> Assigned task
Read through the listing and copy every line that contains the word "files".

> Data records
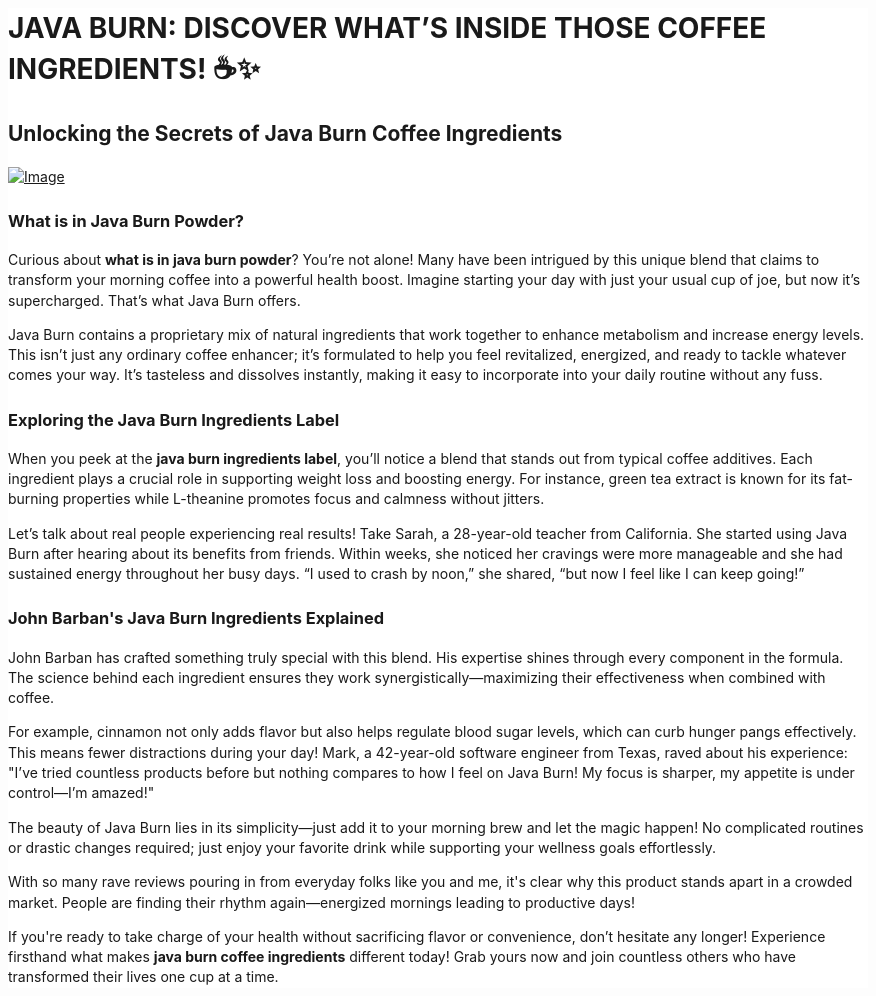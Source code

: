 # JAVA BURN: DISCOVER WHAT’S INSIDE THOSE COFFEE INGREDIENTS! ☕✨

## Unlocking the Secrets of Java Burn Coffee Ingredients

[![Image](https://morningcoffeeritual.net/images/javaburn-products.png)](https://gchaffi.com/yHPAmNEL)

### What is in Java Burn Powder?

Curious about **what is in java burn powder**? You’re not alone! Many have been intrigued by this unique blend that claims to transform your morning coffee into a powerful health boost. Imagine starting your day with just your usual cup of joe, but now it’s supercharged. That’s what Java Burn offers.

Java Burn contains a proprietary mix of natural ingredients that work together to enhance metabolism and increase energy levels. This isn’t just any ordinary coffee enhancer; it’s formulated to help you feel revitalized, energized, and ready to tackle whatever comes your way. It’s tasteless and dissolves instantly, making it easy to incorporate into your daily routine without any fuss.

### Exploring the Java Burn Ingredients Label  

When you peek at the **java burn ingredients label**, you’ll notice a blend that stands out from typical coffee additives. Each ingredient plays a crucial role in supporting weight loss and boosting energy. For instance, green tea extract is known for its fat-burning properties while L-theanine promotes focus and calmness without jitters.

Let’s talk about real people experiencing real results! Take Sarah, a 28-year-old teacher from California. She started using Java Burn after hearing about its benefits from friends. Within weeks, she noticed her cravings were more manageable and she had sustained energy throughout her busy days. “I used to crash by noon,” she shared, “but now I feel like I can keep going!”

### John Barban's Java Burn Ingredients Explained  

John Barban has crafted something truly special with this blend. His expertise shines through every component in the formula. The science behind each ingredient ensures they work synergistically—maximizing their effectiveness when combined with coffee.

For example, cinnamon not only adds flavor but also helps regulate blood sugar levels, which can curb hunger pangs effectively. This means fewer distractions during your day! Mark, a 42-year-old software engineer from Texas, raved about his experience: "I’ve tried countless products before but nothing compares to how I feel on Java Burn! My focus is sharper, my appetite is under control—I’m amazed!"

The beauty of Java Burn lies in its simplicity—just add it to your morning brew and let the magic happen! No complicated routines or drastic changes required; just enjoy your favorite drink while supporting your wellness goals effortlessly.

With so many rave reviews pouring in from everyday folks like you and me, it's clear why this product stands apart in a crowded market. People are finding their rhythm again—energized mornings leading to productive days!

If you're ready to take charge of your health without sacrificing flavor or convenience, don’t hesitate any longer! Experience firsthand what makes **java burn coffee ingredients** different today! Grab yours now and join countless others who have transformed their lives one cup at a time.
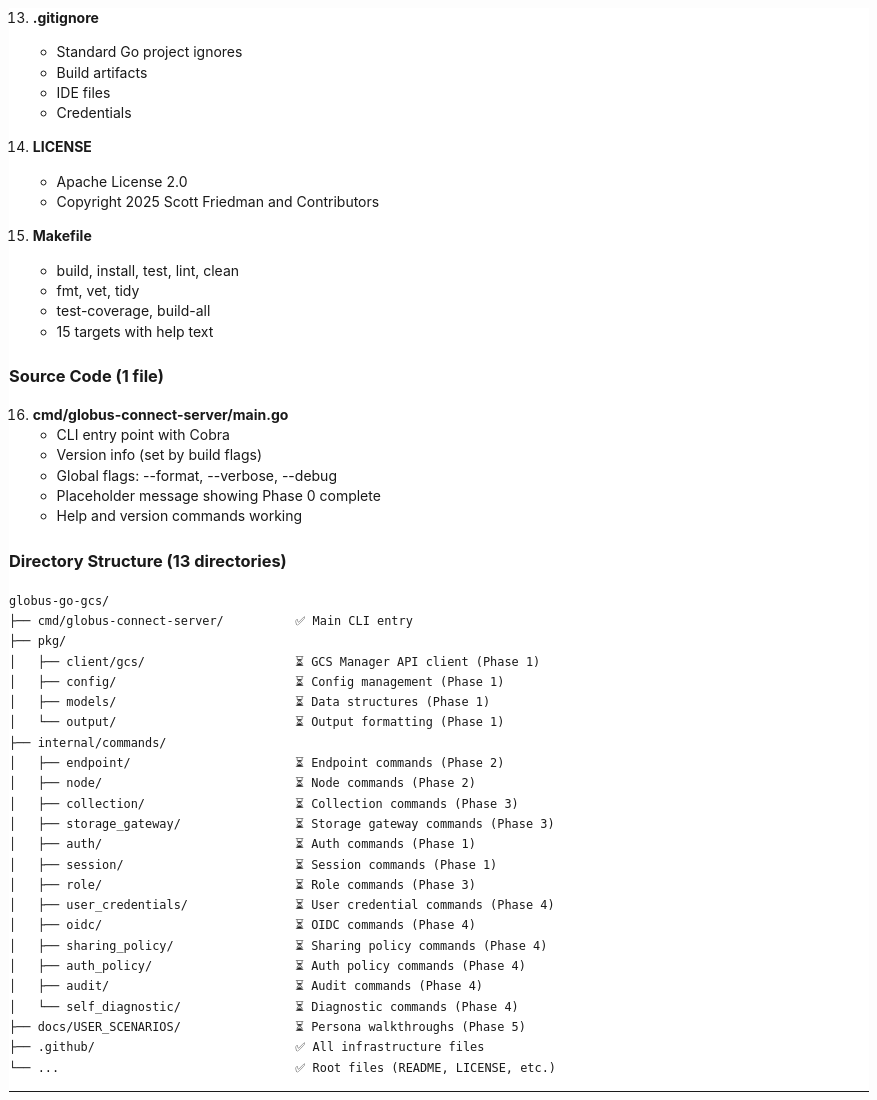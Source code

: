 13. **.gitignore**
    - Standard Go project ignores
    - Build artifacts
    - IDE files
    - Credentials

14. **LICENSE**
    - Apache License 2.0
    - Copyright 2025 Scott Friedman and Contributors

15. **Makefile**
    - build, install, test, lint, clean
    - fmt, vet, tidy
    - test-coverage, build-all
    - 15 targets with help text

### Source Code (1 file)

16. **cmd/globus-connect-server/main.go**
    - CLI entry point with Cobra
    - Version info (set by build flags)
    - Global flags: --format, --verbose, --debug
    - Placeholder message showing Phase 0 complete
    - Help and version commands working

### Directory Structure (13 directories)

```
globus-go-gcs/
├── cmd/globus-connect-server/          ✅ Main CLI entry
├── pkg/
│   ├── client/gcs/                     ⏳ GCS Manager API client (Phase 1)
│   ├── config/                         ⏳ Config management (Phase 1)
│   ├── models/                         ⏳ Data structures (Phase 1)
│   └── output/                         ⏳ Output formatting (Phase 1)
├── internal/commands/
│   ├── endpoint/                       ⏳ Endpoint commands (Phase 2)
│   ├── node/                           ⏳ Node commands (Phase 2)
│   ├── collection/                     ⏳ Collection commands (Phase 3)
│   ├── storage_gateway/                ⏳ Storage gateway commands (Phase 3)
│   ├── auth/                           ⏳ Auth commands (Phase 1)
│   ├── session/                        ⏳ Session commands (Phase 1)
│   ├── role/                           ⏳ Role commands (Phase 3)
│   ├── user_credentials/               ⏳ User credential commands (Phase 4)
│   ├── oidc/                           ⏳ OIDC commands (Phase 4)
│   ├── sharing_policy/                 ⏳ Sharing policy commands (Phase 4)
│   ├── auth_policy/                    ⏳ Auth policy commands (Phase 4)
│   ├── audit/                          ⏳ Audit commands (Phase 4)
│   └── self_diagnostic/                ⏳ Diagnostic commands (Phase 4)
├── docs/USER_SCENARIOS/                ⏳ Persona walkthroughs (Phase 5)
├── .github/                            ✅ All infrastructure files
└── ...                                 ✅ Root files (README, LICENSE, etc.)
```

---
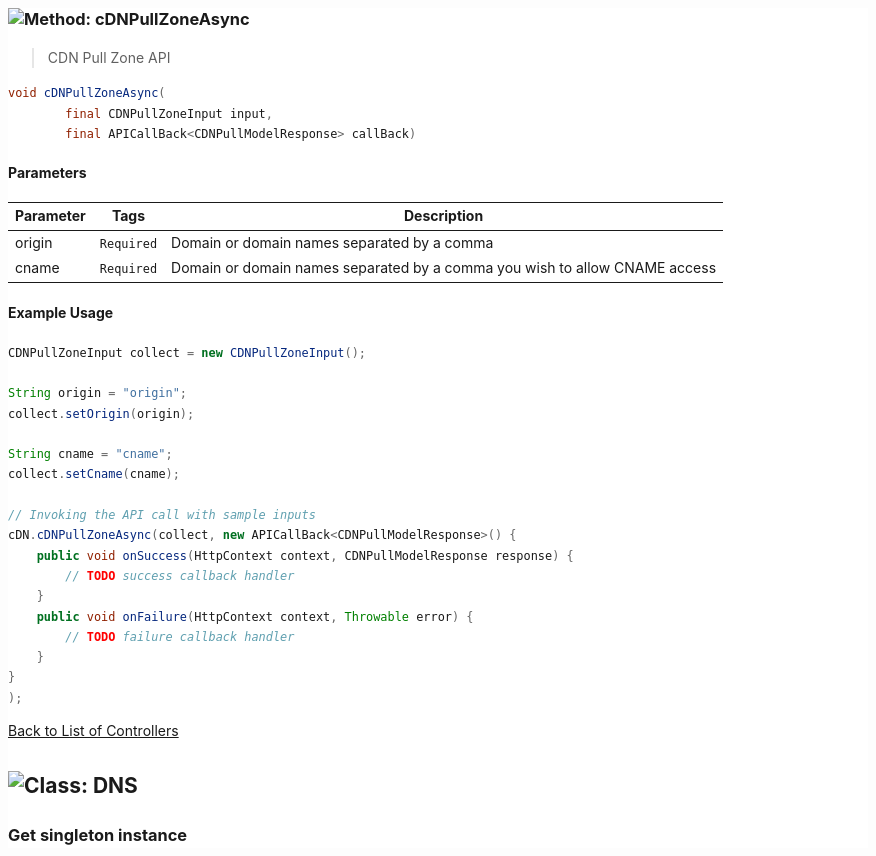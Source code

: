
### <a name="c_dn_pull_zone_async"></a>![Method: ](https://apidocs.io/img/method.png "SMASH.controllers.CDN.cDNPullZoneAsync") cDNPullZoneAsync

> CDN Pull Zone API


```java
void cDNPullZoneAsync(
        final CDNPullZoneInput input,
        final APICallBack<CDNPullModelResponse> callBack)
```

#### Parameters

| Parameter | Tags | Description |
|-----------|------|-------------|
| origin |  ``` Required ```  | Domain or domain names separated by a comma |
| cname |  ``` Required ```  | Domain or domain names separated by a comma you wish to allow CNAME access |


#### Example Usage

```java
CDNPullZoneInput collect = new CDNPullZoneInput();

String origin = "origin";
collect.setOrigin(origin);

String cname = "cname";
collect.setCname(cname);

// Invoking the API call with sample inputs
cDN.cDNPullZoneAsync(collect, new APICallBack<CDNPullModelResponse>() {
    public void onSuccess(HttpContext context, CDNPullModelResponse response) {
        // TODO success callback handler
    }
    public void onFailure(HttpContext context, Throwable error) {
        // TODO failure callback handler
    }
}
);

```


[Back to List of Controllers](#list_of_controllers)

## <a name="dns"></a>![Class: ](https://apidocs.io/img/class.png "SMASH.controllers.DNS") DNS

### Get singleton instance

> Solution to this exercise
    - IDE files
├── .github/                            ✅ All infrastructure files
└── ...                                 ✅ Root files (README, LICENSE, etc.)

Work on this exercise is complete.